Killam Fellowships awarded to Professors Jonathan Abbatt and Robert Morris

November 24, 2015 by Mandy Koroniak

Professors Jonathan Abbatt and Robert Morris were each awarded a Killam Research Fellowship in 2015. With just six Killam Research Fellowships awarded each year to researchers from all disciplines across Canada, having two fellowships awarded within Chemistry is a testament to the stellar research taking place in our department.

When Professor Robert Morris thinks about iron, he sees the promise of catalysts that are more efficient, cheaper, and greener than those currently in use. His project, Developing Catalysts Based on Iron, focuses on the discovery and understanding of iron-based catalysts, which have the potential to replace the expensive, rare and sometimes toxic platinum metals typically used in hydrogenation catalysis by industries producing fuels, bulk chemicals and fine chemicals including pharmaceuticals, agrochemicals and fragrances.

This work builds upon his 2007 discovery of the first iron catalyst for adding hydrogen to polar bonds, carbon-oxygen double bonds, and carbon-nitrogen double bonds, which Morris later showed is not only cheaper but more efficient than the known commercially available catalysts.

Morris’s iron-based catalysts are attractive because the source material is nontoxic, abundant in nature, and much less costly than the expensive platinum metals currently in use. Not only is iron cheap and readily available, but as an element essential to life, small amounts can remain in pharmaceutical intermediates following catalysis without doing harm, something which is not possible with platinum metals like ruthenium.

At the same time, Morris has discovered that iron catalysts are highly efficient. As homogenous catalysts, the metal is fully used up in the catalytic process thanks to special organic synthesis methods innovated by Morris and his team of researchers. All of this makes for hydrogenation catalysis that is cheaper, creates less waste, and eliminates the use of toxic precursors.

Professor Jonathan Abbatt, on the other hand, is working on a quite different problem. An atmospheric chemist, Abbatt is studying aerosol particles in the Arctic, and seeks to understand the impact of these particles on climate change. Abbatt’s Killam Fellowship, Aerosol Particles and Climate: Addressing Fundamental Connections in the Canadian Arctic, is leveraging a large network that he leads, NETCARE (Network on Climate and Aerosols: Addressing Key Uncertainties in Remote Canadian Environments), which includes collaborators from ten Canadian universities as well as Environment Canada.

Using state-of-the-art analytical chemistry equipment and methods, the NETCARE team has already undertaken three field campaigns in the Arctic, taking aircraft aerosol measurements using a highly sensitive mass spectrometer and other aerosol instruments deployed on a German aircraft outfitted for polar research, and gas and aerosol measurements while aboard the Canadian Coast Guard Ship Amundsen.

Abbatt is working to address a number of difficult questions concerning aerosols in the Arctic, including how changes to Arctic temperatures and ice extent effect the character of aerosols, and the sources and distribution of black carbon particles in the Arctic atmosphere and snow. These questions have big implications for climate change, as aerosols interfere with incoming or outgoing radiation, and are also the sites on which clouds form.

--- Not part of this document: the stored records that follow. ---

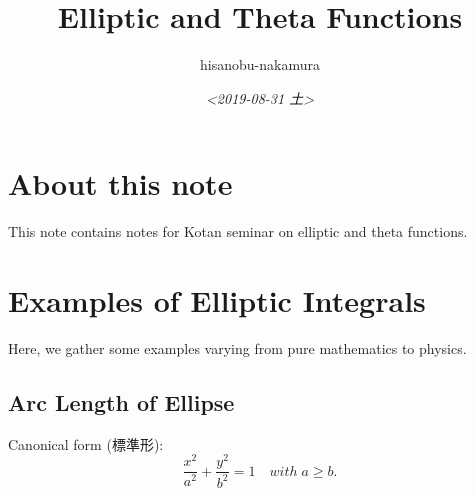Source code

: \documentclass{article}
\author{hisanobu-nakamura}
\date{\textit{<2019-08-31 土>}}
\title{Elliptic and Theta Functions}
\begin{document}
\maketitle
\tableofcontents


\section{About this note}
\label{sec-1}
This note contains notes for Kotan seminar on elliptic and theta functions.

\section{Examples of Elliptic Integrals}
\label{sec-2}
Here, we gather some examples varying from pure mathematics to physics.
\subsection{Arc Length of Ellipse}
\label{sec-2-1}
Canonical form (標準形):
\begin{equation}
\frac{x^{2}}{a^{2}} +\frac{y^{2}}{b^{2}}=1 \quad with \; a \ge b.
\end{equation}
\end{document}
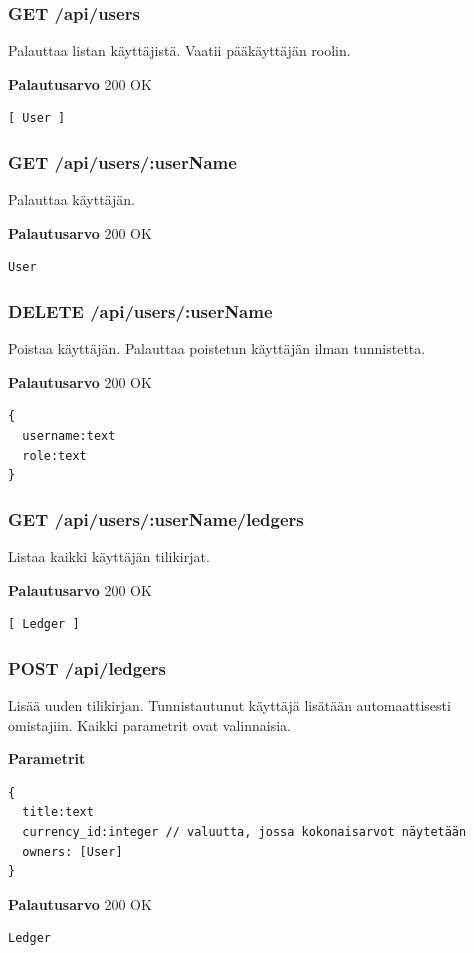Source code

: \documentclass[a4paper,parskip=half]{scrartcl}
\begin{document}
\subsubsection{GET /api/users}
Palauttaa listan käyttäjistä. Vaatii pääkäyttäjän roolin.

\textbf{Palautusarvo}
200 OK
\begin{Verbatim}
[ User ]
\end{Verbatim}

\subsubsection{GET /api/users/:userName}
Palauttaa käyttäjän.

\textbf{Palautusarvo}
200 OK
\begin{Verbatim}
User
\end{Verbatim}

\subsubsection{DELETE /api/users/:userName}
Poistaa käyttäjän. Palauttaa poistetun käyttäjän ilman tunnistetta.

\textbf{Palautusarvo}
200 OK
\begin{Verbatim}
{
  username:text
  role:text
}
\end{Verbatim}

\subsubsection{GET /api/users/:userName/ledgers}
Listaa kaikki käyttäjän tilikirjat.

\textbf{Palautusarvo}
200 OK
\begin{Verbatim}
[ Ledger ]
\end{Verbatim}

\subsubsection{POST /api/ledgers}
Lisää uuden tilikirjan. Tunnistautunut käyttäjä lisätään automaattisesti
omistajiin. Kaikki parametrit ovat valinnaisia.

\textbf{Parametrit}
\begin{Verbatim}
{
  title:text
  currency_id:integer // valuutta, jossa kokonaisarvot näytetään
  owners: [User]
}
\end{Verbatim}

\textbf{Palautusarvo}
200 OK
\begin{Verbatim}
Ledger
\end{Verbatim}
\end{document}
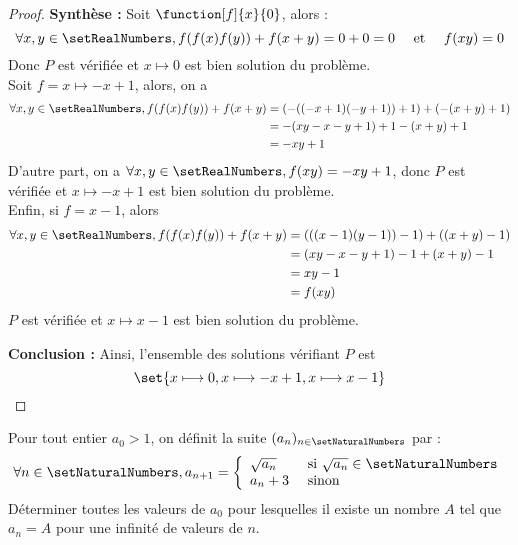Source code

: \begin{proof}
\textbf{Synthèse :} Soit $\function[f]{x}{0}$, alors :
\[
\forall x, y \in \setRealNumbers, f(f(x)f(y))+f(x+y) = 0 + 0 = 0 \quad\text{ et }\quad f(xy) = 0
\]
Donc $P$ est vérifiée et $x \longmapsto 0$ est bien solution du problème.\\
Soit $f = x \longmapsto - x + 1$, alors, on a 
\[
\begin{aligned}
\forall x, y \in \setRealNumbers, 
f(f(x)f(y))+f(x+y) 
&= (-((- x + 1)(- y + 1)) + 1) + (-(x+y) + 1)\\
&= -(xy - x - y + 1) + 1 -(x+y) + 1\\
&= -xy  + 1
\end{aligned}
\]
D'autre part, on a $\forall x, y \in \setRealNumbers, f(xy) = - xy + 1$, donc $P$ est vérifiée et $x \longmapsto - x + 1$ est bien solution du problème.\\ 
Enfin, si $f = x - 1$, alors
\[
\begin{aligned}
\forall x, y \in \setRealNumbers, 
f(f(x)f(y))+f(x+y) 
&= (((x - 1)(y - 1)) - 1) + ((x+y) - 1)\\
&= (xy - x - y + 1) - 1 +(x+y) - 1\\
&= xy  - 1 \\
&= f(xy)
\end{aligned}
\]
$P$ est vérifiée et $x \longmapsto x - 1$ est bien solution du problème.

\textbf{Conclusion :} Ainsi, l'ensemble des solutions vérifiant $P$ est \[
\set{x \longmapsto 0, x \longmapsto - x + 1, x \longmapsto x - 1}
\]
\end{proof}

\begin{exercice}
Pour tout entier $a_0 > 1$, on définit la suite $(a_n)_{n \in \setNaturalNumbers}$ par :
\[
\forall n \in \setNaturalNumbers, a_{n+1} = 
\left\{
\begin{array}{l l}
\sqrt{a_n} &\text{ si }  \sqrt{a_{n}} \in \setNaturalNumbers\\
a_{n} + 3  &\text{ sinon}\\
\end{array} 
\right.
\]
Déterminer toutes les valeurs de $a_0$ pour lesquelles il existe un nombre $A$ tel que $a_n = A$ pour une infinité de valeurs de $n$.
\end{exercice}

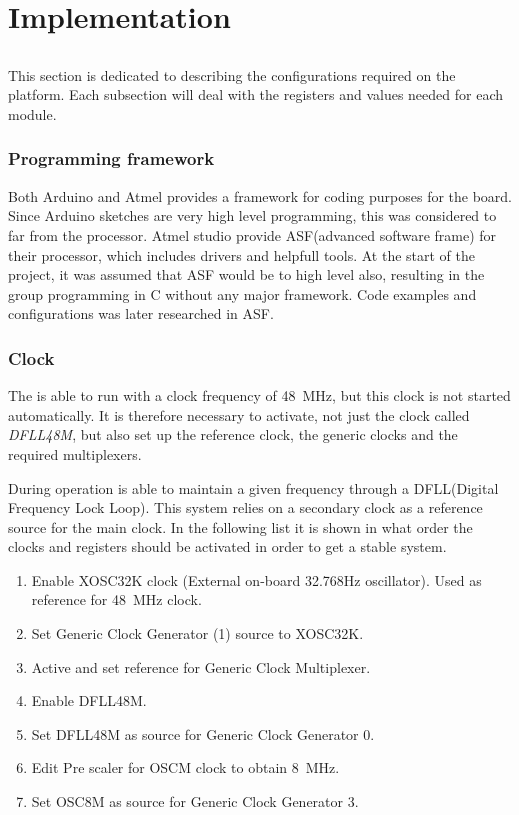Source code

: 
\chapter{Implementation}
\section{\SAMD}
This section is dedicated to describing the configurations required on the \SAMD platform. Each subsection will deal with the registers and values needed for each module.

\subsection{Programming framework}
Both Arduino and Atmel provides a framework for coding purposes for the \MKR board.
Since Arduino sketches are very high level programming, this was considered to far from the processor.
Atmel studio provide ASF(advanced software frame) for their processor, which includes drivers and helpfull tools.
At the start of the project, it was assumed that ASF would be to high level also, resulting in the group programming in C without any major framework.
Code examples and configurations was later researched in ASF.

\subsection{Clock}
The \SAMD is able to run with a clock frequency of \SI{48}{\mega\hertz}, but this clock is not started automatically. It is therefore necessary to activate, not just the clock called \textit{DFLL48M}, but also set up the reference clock, the generic clocks and the required multiplexers.

During operation \SAMD is able to maintain a given frequency through a DFLL(Digital Frequency Lock Loop).
This system relies on a secondary clock as a reference source for the main clock.
In the following list it is shown in what order the clocks and registers should be activated in order to get a stable system.

\begin{enumerate}
	\item Enable XOSC32K clock (External on-board 32.768Hz oscillator). Used as reference for \SI{48}{\mega\hertz} clock.
	\item Set Generic Clock Generator (1) source to XOSC32K.
	\item Active and set reference for Generic Clock Multiplexer.
	\item Enable DFLL48M.
	\item Set DFLL48M as source for Generic Clock Generator 0.
	\item Edit Pre scaler for OSCM clock to obtain \SI{8}{\mega\hertz}.
	\item Set OSC8M as source for Generic Clock Generator 3.
\end{enumerate} 

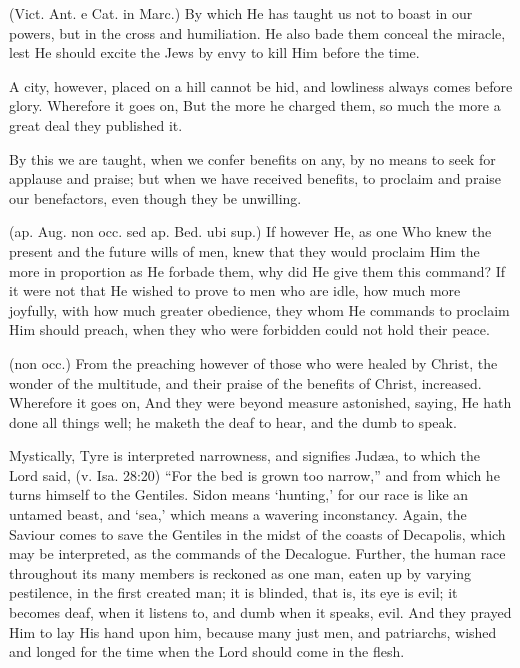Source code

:  (Vict. Ant. e Cat. in Marc.) By which He has taught us not to boast in our powers, but in the cross and humiliation. He also bade them conceal the miracle, lest He should excite the Jews by envy to kill Him before the time.

 A city, however, placed on a hill cannot be hid, and lowliness always comes before glory. Wherefore it goes on, But the more he charged them, so much the more a great deal they published it.

 By this we are taught, when we confer benefits on any, by no means to seek for applause and praise; but when we have received benefits, to proclaim and praise our benefactors, even though they be unwilling.

 (ap. Aug. non occ. sed ap. Bed. ubi sup.) If however He, as one Who knew the present and the future wills of men, knew that they would proclaim Him the more in proportion as He forbade them, why did He give them this command? If it were not that He wished to prove to men who are idle, how much more joyfully, with how much greater obedience, they whom He commands to proclaim Him should preach, when they who were forbidden could not hold their peace.

 (non occ.) From the preaching however of those who were healed by Christ, the wonder of the multitude, and their praise of the benefits of Christ, increased. Wherefore it goes on, And they were beyond measure astonished, saying, He hath done all things well; he maketh the deaf to hear, and the dumb to speak.

 Mystically, Tyre is interpreted narrowness, and signifies Judæa, to which the Lord said, (v. Isa. 28:20) “For the bed is grown too narrow,” and from which he turns himself to the Gentiles. Sidon means ‘hunting,’ for our race is like an untamed beast, and ‘sea,’ which means a wavering inconstancy. Again, the Saviour comes to save the Gentiles in the midst of the coasts of Decapolis, which may be interpreted, as the commands of the Decalogue. Further, the human race throughout its many members is reckoned as one man, eaten up by varying pestilence, in the first created man; it is blinded, that is, its eye is evil; it becomes deaf, when it listens to, and dumb when it speaks, evil. And they prayed Him to lay His hand upon him, because many just men, and patriarchs, wished and longed for the time when the Lord should come in the flesh.

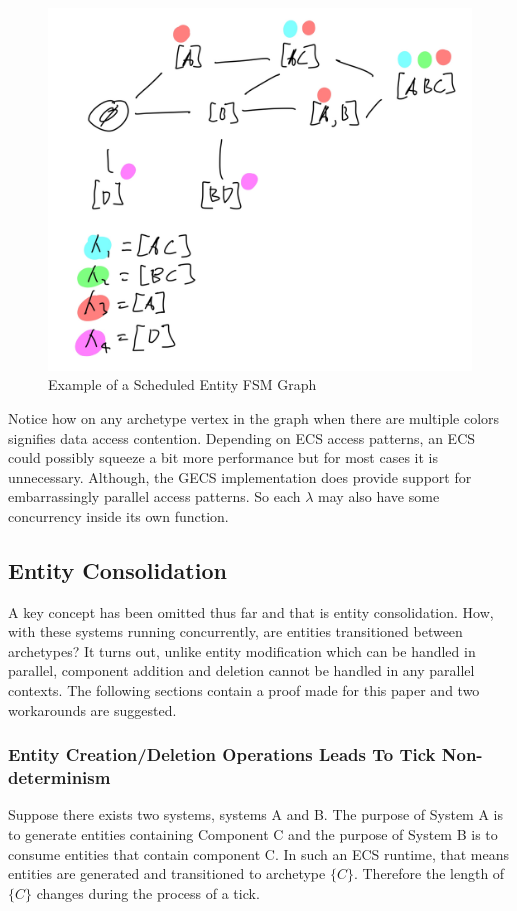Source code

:\begin{figure}[H]
    \centering
    \includegraphics[width=0.8\linewidth]{resources/graph2.png}
    \caption{Example of a Scheduled Entity FSM Graph}
    \label{fig:graph2}
\end{figure}
 
Notice how on any archetype vertex in the graph when there are multiple colors signifies data access contention. Depending on ECS access patterns, an ECS could possibly squeeze a bit more performance but for most cases it is unnecessary. Although, the GECS implementation does provide support for embarrassingly parallel access patterns. So each $\lambda$ may also have some concurrency inside its own function.

\subsection{Entity Consolidation}
A key concept has been omitted thus far and that is entity consolidation. How, with these systems running concurrently, are entities transitioned between archetypes? It turns out, unlike entity modification which can be handled in parallel, component addition and deletion cannot be handled in any parallel contexts. The following sections contain a proof made for this paper and two workarounds are suggested.

\subsubsection{Entity Creation/Deletion Operations Leads To Tick Non-determinism}
\label{sec:proof1}
Suppose there exists two systems, systems A and B. The purpose of System A is to generate entities containing Component C and the purpose of System B is to consume entities that contain component C. In such an ECS runtime, that means entities are generated and transitioned to archetype $\{C\}$. Therefore the length of $\{C\}$ changes during the process of a tick. 

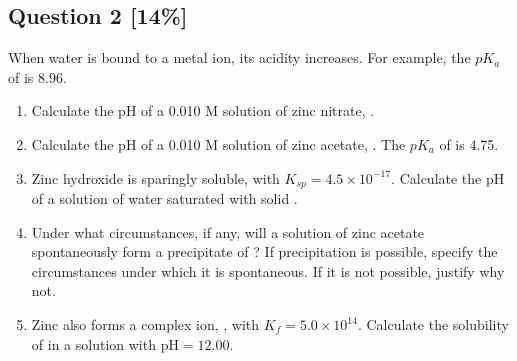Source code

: \documentclass{article}
\begin{document}
\newpage

\subsection*{Question 2 [14\%]}
When water is bound to a metal ion, its acidity increases. For example, the $pK_a$ of  is 8.96.
\begin{enumerate}[label=\alph*.]
    \item Calculate the pH of a 0.010 M solution of zinc nitrate, .
    \vspace{4cm}
    \item Calculate the pH of a 0.010 M solution of zinc acetate, . The $pK_a$ of  is 4.75.
    \vspace{4cm}
    \item Zinc hydroxide is sparingly soluble, with $K_{sp} = 4.5 \times 10^{-17}$. Calculate the pH of a solution of water saturated with solid .
    \vspace{4cm}
    \item Under what circumstances, if any, will a solution of zinc acetate spontaneously form a precipitate of ? If precipitation is possible, specify the circumstances under which it is spontaneous. If it is not possible, justify why not.
    \vspace{4cm}
    \item Zinc also forms a complex ion, , with $K_f = 5.0 \times 10^{14}$. Calculate the solubility of  in a solution with $\text{pH} = 12.00$.
    \vspace{4cm}
\end{enumerate}

\newpage
\end{document}
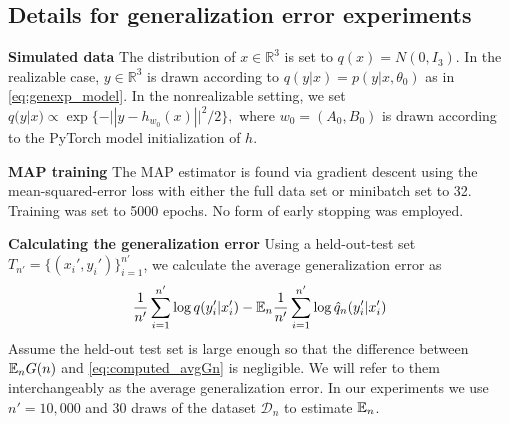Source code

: \documentclass{article} %
\begin{document}
\subsection{Details for generalization error experiments}
\label{appendix:generalizaton}

\textbf{Simulated data}
The distribution of $x \in \mathbb R^3$ is set to $q(x)=N(0,I_3)$. 
In the realizable case, $y \in \mathbb R^3$ is drawn according to $q(y|x) = p(y|x,\theta_0)$ as in \eqref{eq:genexp_model}. In the nonrealizable setting, we set $q(y|x) \propto \exp\{-|| y - h_{w_0}(x) ||^2/2\},$ where $w_0 = (A_0,B_0)$ is drawn according to the PyTorch model initialization of $h$.


\textbf{MAP training}
The MAP estimator is found via gradient descent using the mean-squared-error loss with either the full data set or minibatch set to 32. Training was set to 5000 epochs. No form of early stopping was employed.

\textbf{Calculating the generalization error}
Using a held-out-test set $T_{n'} = \{(x_i',y_i')\}_{i=1}^{n'}$, we calculate the average generalization error as
\begin{equation}
\frac{1}{n'} \sum_{i=1}^{n'} \log q(y_i'|x_i') - {\mathbb{E}}_n \frac{1}{n'} \sum_{i=1}^{n'} \log \hat q_n(y_i'|x_i')
\label{eq:computed_avgGn}
\end{equation}
Assume the held-out test set is large enough so that the difference between ${\mathbb{E}}_n G(n)$ and \eqref{eq:computed_avgGn} is negligible. We will refer to them interchangeably as the average generalization error. In our experiments we use $n' = 10,000$ and $30$ draws of the dataset $\mathcal{D}_n$ to estimate ${\mathbb{E}}_n$.
\end{document}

Black carbon, for example, absorbs sunlight and therefore has a direct warming effect. It has been argued that after C02 emissions, black carbon is the 2nd most important warming agent that humans have introduced to the environment since pre-industrial times. Changes to sea ice extent mean that more biologically-generated chemicals are released from the ocean that go on to form particles in the atmosphere, consequently changing the character of Arctic aerosols, and in turn, possibly cloud formation. Understanding these connections and processes fully remains a great challenge in atmospheric science.

Both Morris and Abbatt note that the Killam Fellowship will afford them more time to think about the science and facilitate collaborations. Abbatt may participate in another field campaign and will work closely with his collaborators, particularly those at Dalhousie University, Université Laval, UBC and Environment Canada. Morris has already spent some time in Germany and is working to set up a graduate exchange program with the University of Münster with Profs. Stephan and Lautens.

When asked how UofT Chemistry has enabled their success, both Morris and Abbatt excitedly discuss their students and departmental resources. “Our department attracts phenomenal students,” says Morris, “You can have great ideas, but you need great people in the lab too. We’ve attracted significant funding to improve the facilities of the department, and that’s had a huge impact. The whole place is set for doing great research.”